Q Dear Miss Abigail:
How do I deal with my evil mother-in-law without ruining my marriage?
Signed,
Lovely Wife
A Dear Lovely:
Honey! Sweetie! Darling! Don’t fret. Miss Abigail is here to help.
1954: Try a Little Empathy
Empathy, which is the ability to put yourself in the other person’s place, is of tremendous value in resolving a conflict with another person. To understand why he behaves the way he does is the only sound approach to improving your relations with him.
In attempting to apply this method to the friction between you and your mother-in-law, it is logical to wonder how you can understand a person who assaults you without apparent justification. You may even be ready, by now, to concede defeat. But that defeatist attitude is highly insidious. The only means you have of getting along with her ~ aside from moving to a South Sea island ~ is to perceive what lies behind her enmity. She may never develop enough insight to comprehend these motivations herself. But you are in a better position to evaluate her actions, since it is always easier to be objective about anyone but yourself.
If she were being reasonable and logical, she wouldn’t behave as she does. But she is being swept by powerful, unconscious feelings over which her conscious mind has no control. . . .
It helps to know that, if you are under attack, it is not for any reason personally induced by you. You needn’t feel hurt, for instance, if you are criticized for your figure, your cooking, the furniture your parents bought you, the color of your hair, the way you bring up the baby, the amount of money you spend ~ and all the other things a mother-in-law may pounce upon during her mud-slinging campaign. Few or perhaps none of her slurs are justified; it’s just that she has to find something wrong with you that her boy is “too blinded by love to see.”
When you fathom these criticisms as a pitiful effort on her part to coax her son away from you, you will be able to smile indulgently ~ in fact, feel sorry for her.
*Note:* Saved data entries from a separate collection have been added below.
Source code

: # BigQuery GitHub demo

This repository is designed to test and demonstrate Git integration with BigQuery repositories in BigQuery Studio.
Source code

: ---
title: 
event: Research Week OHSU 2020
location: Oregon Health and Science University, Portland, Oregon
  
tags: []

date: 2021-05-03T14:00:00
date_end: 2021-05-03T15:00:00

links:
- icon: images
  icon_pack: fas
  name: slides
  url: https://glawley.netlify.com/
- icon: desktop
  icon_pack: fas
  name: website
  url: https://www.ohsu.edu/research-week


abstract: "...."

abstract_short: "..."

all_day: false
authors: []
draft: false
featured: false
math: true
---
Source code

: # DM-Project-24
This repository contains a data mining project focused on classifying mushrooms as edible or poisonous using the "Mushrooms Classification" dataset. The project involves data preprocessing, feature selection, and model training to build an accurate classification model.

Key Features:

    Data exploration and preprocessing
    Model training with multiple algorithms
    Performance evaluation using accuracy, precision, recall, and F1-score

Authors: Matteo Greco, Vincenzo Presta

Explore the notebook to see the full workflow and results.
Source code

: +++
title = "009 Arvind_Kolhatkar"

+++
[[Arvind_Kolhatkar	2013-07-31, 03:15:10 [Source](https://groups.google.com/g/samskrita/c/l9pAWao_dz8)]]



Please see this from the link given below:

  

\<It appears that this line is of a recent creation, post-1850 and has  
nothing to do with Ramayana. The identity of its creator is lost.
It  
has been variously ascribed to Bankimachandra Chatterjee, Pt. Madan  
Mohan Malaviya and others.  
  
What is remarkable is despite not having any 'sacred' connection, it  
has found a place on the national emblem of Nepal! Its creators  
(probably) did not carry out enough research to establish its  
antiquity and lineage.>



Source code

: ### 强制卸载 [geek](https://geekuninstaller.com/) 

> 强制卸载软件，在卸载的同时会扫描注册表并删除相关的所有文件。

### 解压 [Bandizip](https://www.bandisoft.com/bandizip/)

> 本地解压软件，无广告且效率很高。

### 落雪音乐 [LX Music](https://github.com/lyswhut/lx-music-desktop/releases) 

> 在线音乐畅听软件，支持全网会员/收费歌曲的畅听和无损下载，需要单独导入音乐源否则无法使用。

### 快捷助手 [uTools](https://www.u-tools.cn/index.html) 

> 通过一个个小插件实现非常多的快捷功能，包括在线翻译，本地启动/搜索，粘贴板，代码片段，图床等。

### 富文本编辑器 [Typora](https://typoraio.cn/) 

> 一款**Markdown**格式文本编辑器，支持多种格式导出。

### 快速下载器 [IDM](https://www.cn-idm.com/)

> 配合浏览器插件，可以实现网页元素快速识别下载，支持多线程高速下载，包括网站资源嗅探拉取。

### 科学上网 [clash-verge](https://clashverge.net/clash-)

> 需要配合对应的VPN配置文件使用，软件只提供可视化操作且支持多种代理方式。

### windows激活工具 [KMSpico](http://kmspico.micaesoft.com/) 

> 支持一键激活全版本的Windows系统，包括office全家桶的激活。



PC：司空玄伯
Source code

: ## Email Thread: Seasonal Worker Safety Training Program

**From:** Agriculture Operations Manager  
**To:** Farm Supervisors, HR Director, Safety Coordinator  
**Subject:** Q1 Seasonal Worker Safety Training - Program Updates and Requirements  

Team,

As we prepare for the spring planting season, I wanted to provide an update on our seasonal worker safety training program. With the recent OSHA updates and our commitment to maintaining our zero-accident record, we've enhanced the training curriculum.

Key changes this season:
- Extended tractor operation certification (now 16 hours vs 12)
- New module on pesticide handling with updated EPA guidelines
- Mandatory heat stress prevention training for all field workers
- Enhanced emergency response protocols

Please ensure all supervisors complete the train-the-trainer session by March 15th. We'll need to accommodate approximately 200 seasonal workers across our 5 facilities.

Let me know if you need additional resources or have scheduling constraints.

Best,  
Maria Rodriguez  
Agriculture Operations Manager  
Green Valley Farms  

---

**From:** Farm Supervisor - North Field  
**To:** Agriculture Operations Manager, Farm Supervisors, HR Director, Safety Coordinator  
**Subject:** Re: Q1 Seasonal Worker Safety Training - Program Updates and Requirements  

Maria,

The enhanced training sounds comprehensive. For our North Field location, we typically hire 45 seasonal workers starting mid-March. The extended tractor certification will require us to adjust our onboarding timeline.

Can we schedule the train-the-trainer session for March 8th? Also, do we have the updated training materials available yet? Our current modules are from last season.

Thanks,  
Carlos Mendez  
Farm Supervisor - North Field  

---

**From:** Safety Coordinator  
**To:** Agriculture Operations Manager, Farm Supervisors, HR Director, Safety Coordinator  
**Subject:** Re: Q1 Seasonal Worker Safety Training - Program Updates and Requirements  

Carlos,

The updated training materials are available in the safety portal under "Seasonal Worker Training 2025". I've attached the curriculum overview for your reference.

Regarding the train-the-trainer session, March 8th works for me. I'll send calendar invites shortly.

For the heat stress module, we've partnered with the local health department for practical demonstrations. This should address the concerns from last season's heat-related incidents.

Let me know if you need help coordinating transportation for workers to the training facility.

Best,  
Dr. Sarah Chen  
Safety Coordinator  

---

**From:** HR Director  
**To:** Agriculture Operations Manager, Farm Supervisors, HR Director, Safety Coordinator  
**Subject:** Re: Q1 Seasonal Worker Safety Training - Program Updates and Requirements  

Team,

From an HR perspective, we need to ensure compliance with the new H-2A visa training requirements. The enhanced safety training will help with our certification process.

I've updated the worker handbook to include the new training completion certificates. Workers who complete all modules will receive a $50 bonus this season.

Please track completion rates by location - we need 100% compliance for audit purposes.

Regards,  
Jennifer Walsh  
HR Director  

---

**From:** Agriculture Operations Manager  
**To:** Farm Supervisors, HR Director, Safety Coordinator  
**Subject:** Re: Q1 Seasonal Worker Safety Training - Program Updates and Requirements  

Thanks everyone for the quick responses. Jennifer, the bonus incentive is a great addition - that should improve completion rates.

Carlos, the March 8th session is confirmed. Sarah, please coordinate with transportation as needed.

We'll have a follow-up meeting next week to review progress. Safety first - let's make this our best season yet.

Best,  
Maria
It’s as if she were trying to tell him, “Look how much better I can take care of you than she can. Why don’t you come home to me? What is so marvelous about her?”
You should understand that these insinuations have no effect upon your husband. If anything, they may drive him closer to you because they impel him to defend you. His mother commits a strategical error in impugning your worth. But yours would be the greater error if you took seriously what she said.